Personal information
- Date of birth: 15 June 1995 (age 30)
- Place of birth: Luxembourg
- Height: 1.83 m (6 ft 0 in)
- Position: Midfielder

Team information
- Current team: Mondorf
- Number: 27

Youth career
- 2000–2012: Racing FC
- 2012–2014: Greuther Fürth

Senior career*
- Years: Team / Apps / (Gls)
- 2011: Racing FC / 1 / (0)
- 2014–2015: Greuther Fürth II / 16 / (2)
- 2014–2015: Greuther Fürth / 0 / (0)
- 2015: → VfR Aalen (loan) / 0 / (0)
- 2016: → Fola Esch (loan) / 10 / (0)
- 2016–2018: FC Differdange 03 / 41 / (3)
- 2018–2019: Virton / 3 / (0)
- 2019–2022: Racing FC / 63 / (4)
- 2023–: Mondorf / 84 / (2)

International career^{‡}
- 2010–2012: Luxembourg U17 / 7 / (1)
- 2012–2013: Luxembourg U19 / 5 / (0)
- 2011–2013: Luxembourg U21 / 3 / (0)
- 2014–2017: Luxembourg / 15 / (0)

= Dwayn Holter =

Luxembourgish footballer (born 1995)

Dwayn Holter (born 15 June 1995) is a Luxembourgish professional footballer who plays as a midfielder for Mondorf.

==Club career==
Holter has played club football for Fola Esch, Racing FC and Greuther Fürth II.

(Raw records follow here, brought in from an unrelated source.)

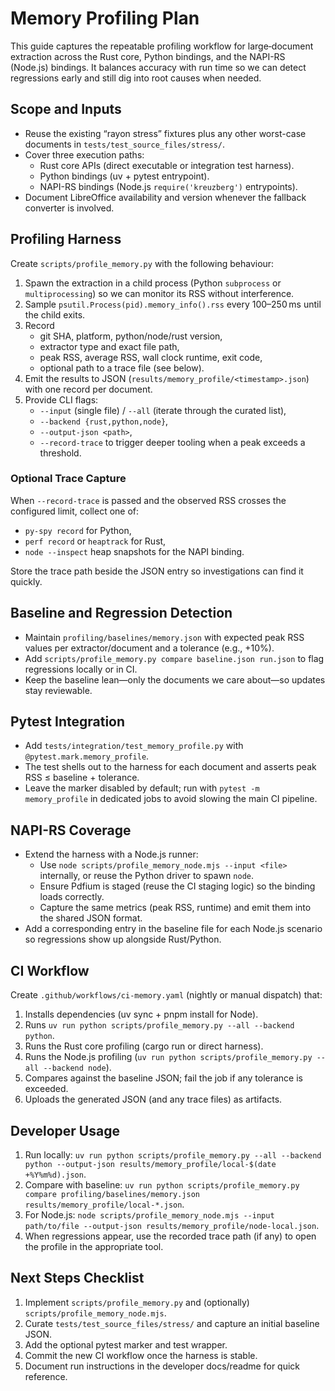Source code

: # Memory Profiling Plan

This guide captures the repeatable profiling workflow for large‐document extraction across the Rust core, Python bindings, and the NAPI-RS (Node.js) bindings. It balances accuracy with run time so we can detect regressions early and still dig into root causes when needed.

## Scope and Inputs

- Reuse the existing “rayon stress” fixtures plus any other worst-case documents in `tests/test_source_files/stress/`.
- Cover three execution paths:
  - Rust core APIs (direct executable or integration test harness).
  - Python bindings (uv + pytest entrypoint).
  - NAPI-RS bindings (Node.js `require('kreuzberg')` entrypoints).
- Document LibreOffice availability and version whenever the fallback converter is involved.

## Profiling Harness

Create `scripts/profile_memory.py` with the following behaviour:

1. Spawn the extraction in a child process (Python `subprocess` or `multiprocessing`) so we can monitor its RSS without interference.
2. Sample `psutil.Process(pid).memory_info().rss` every 100–250 ms until the child exits.
3. Record
   - git SHA, platform, python/node/rust version,
   - extractor type and exact file path,
   - peak RSS, average RSS, wall clock runtime, exit code,
   - optional path to a trace file (see below).
4. Emit the results to JSON (`results/memory_profile/<timestamp>.json`) with one record per document.
5. Provide CLI flags:
   - `--input` (single file) / `--all` (iterate through the curated list),
   - `--backend {rust,python,node}`,
   - `--output-json <path>`,
   - `--record-trace` to trigger deeper tooling when a peak exceeds a threshold.

### Optional Trace Capture

When `--record-trace` is passed and the observed RSS crosses the configured limit, collect one of:

- `py-spy record` for Python,
- `perf record` or `heaptrack` for Rust,
- `node --inspect` heap snapshots for the NAPI binding.

Store the trace path beside the JSON entry so investigations can find it quickly.

## Baseline and Regression Detection

- Maintain `profiling/baselines/memory.json` with expected peak RSS values per extractor/document and a tolerance (e.g., +10%).
- Add `scripts/profile_memory.py compare baseline.json run.json` to flag regressions locally or in CI.
- Keep the baseline lean—only the documents we care about—so updates stay reviewable.

## Pytest Integration

- Add `tests/integration/test_memory_profile.py` with `@pytest.mark.memory_profile`.
- The test shells out to the harness for each document and asserts peak RSS ≤ baseline + tolerance.
- Leave the marker disabled by default; run with `pytest -m memory_profile` in dedicated jobs to avoid slowing the main CI pipeline.

## NAPI-RS Coverage

- Extend the harness with a Node.js runner:
  - Use `node scripts/profile_memory_node.mjs --input <file>` internally, or reuse the Python driver to spawn `node`.
  - Ensure Pdfium is staged (reuse the CI staging logic) so the binding loads correctly.
  - Capture the same metrics (peak RSS, runtime) and emit them into the shared JSON format.
- Add a corresponding entry in the baseline file for each Node.js scenario so regressions show up alongside Rust/Python.

## CI Workflow

Create `.github/workflows/ci-memory.yaml` (nightly or manual dispatch) that:

1. Installs dependencies (uv sync + pnpm install for Node).
2. Runs `uv run python scripts/profile_memory.py --all --backend python`.
3. Runs the Rust core profiling (cargo run or direct harness).
4. Runs the Node.js profiling (`uv run python scripts/profile_memory.py --all --backend node`).
5. Compares against the baseline JSON; fail the job if any tolerance is exceeded.
6. Uploads the generated JSON (and any trace files) as artifacts.

## Developer Usage

1. Run locally: `uv run python scripts/profile_memory.py --all --backend python --output-json results/memory_profile/local-$(date +%Y%m%d).json`.
2. Compare with baseline: `uv run python scripts/profile_memory.py compare profiling/baselines/memory.json results/memory_profile/local-*.json`.
3. For Node.js: `node scripts/profile_memory_node.mjs --input path/to/file --output-json results/memory_profile/node-local.json`.
4. When regressions appear, use the recorded trace path (if any) to open the profile in the appropriate tool.

## Next Steps Checklist

1. Implement `scripts/profile_memory.py` and (optionally) `scripts/profile_memory_node.mjs`.
2. Curate `tests/test_source_files/stress/` and capture an initial baseline JSON.
3. Add the optional pytest marker and test wrapper.
4. Commit the new CI workflow once the harness is stable.
5. Document run instructions in the developer docs/readme for quick reference.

In July 2014 he signed his first professional contract with Greuther Fürth for four years until 2018. In July 2015, he moved to 3. Liga side VfR Aalen on a season-long loan. He joined Fola Esch in January 2016. After playing for Differdange and Belgian club Virton, he returned to Racing FC in 2019.

==International career==
Holter was born in Luxembourg and is of Cape Verdean descent. He made his international debut for Luxembourg in 2014.